I had a lot of respect for string theorists and grad students studying string theory. It is hard stuff. There wasn't a lot of money for particle/high energy theory students so they ended up with higher teaching/grading loads for a longer time. In nuclear theory, I only had to teach classes for the first couple years before I got a full support as a research assistant (and summer support through the INT). But string theory wasn't the only high-status "hard" subject you could use to show you were smart. String theory, esoteric field theories, and general relativity all involved a lot of similar math skills that would fall under the heading of topology and differential geometry of manifolds.

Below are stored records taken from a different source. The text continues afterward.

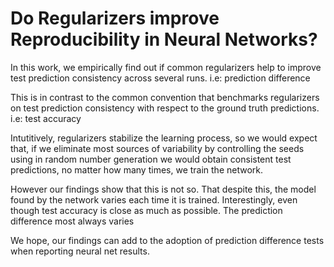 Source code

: # Do Regularizers improve Reproducibility in Neural Networks?

In this work, we empirically find out if common regularizers help to improve
test prediction consistency across several runs. i.e: prediction difference

This is in contrast to the common convention that benchmarks regularizers on 
test prediction consistency with respect to the ground truth predictions. i.e: test accuracy

Intutitively, regularizers stabilize the learning process, so we would expect that,
if we eliminate most sources of variability by controlling the seeds using in random number generation
we would obtain consistent test predictions, no matter how many times, we train the network.

However our findings show that this is not so. That despite this, the model found by the network varies each time it is trained.
Interestingly, even though test accuracy is close as much as possible. The prediction difference most always varies

We hope, our findings can add to the adoption of prediction difference tests when reporting neural net results.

That stuff is hard. And that's why black holes and strings have contributed to pure math in those areas.

To bring this back to the comparison between macro and string theory:
  • Cutting edge physics has always been associated with cutting edge math, from Newton and calculus to Einstein and differential geometry. String theory methods were used to prove the Poincare conjecture. Macro math isn't very cutting edge mathematically and it used to be ... more verbose. Therefore anything that references math in an analogy between macro and string theory is way off base.
  • In physics, string theory doesn't have a monopoly on the cutting edge, signalling intelligence, philosophical implications, or being a "rockstar". Most famous physicists are of the "I study black holes" variety (general relativity). You probably had to click the links above to know who Polchinski and Witten were. However I could probably reference Hawking without even a first name and you know who I'm talking about. Even Brian Greene isn't that famous. However as Noah Smith points out, macro really is the "glamour league" of economics. Paul Krugman was primarily in international trade, but he's popular for his macro.
  • There isn't a bright line between string theory and non-string theory. The large N expansion for baryons (N quarks) and the SYK model (N Majorana fermions) have connections to string theory. The conformal field theory in the original AdS/CFT correspondence is very similar to QCD (which is approximately conformal). The differential geometry of string theory and general relativity are directly related. Witten's big contribution was connecting 11-dimensional supersymmetric gravity to M-theory. Is Raphael Bousso a string theorist? Wikipedia says so, but his big contribution (covariant entropy bound) is more on the general relativity side and he studied under Hawking. In contrast in economics, you're either dealing with "the economy" as a whole in macro, or you're not.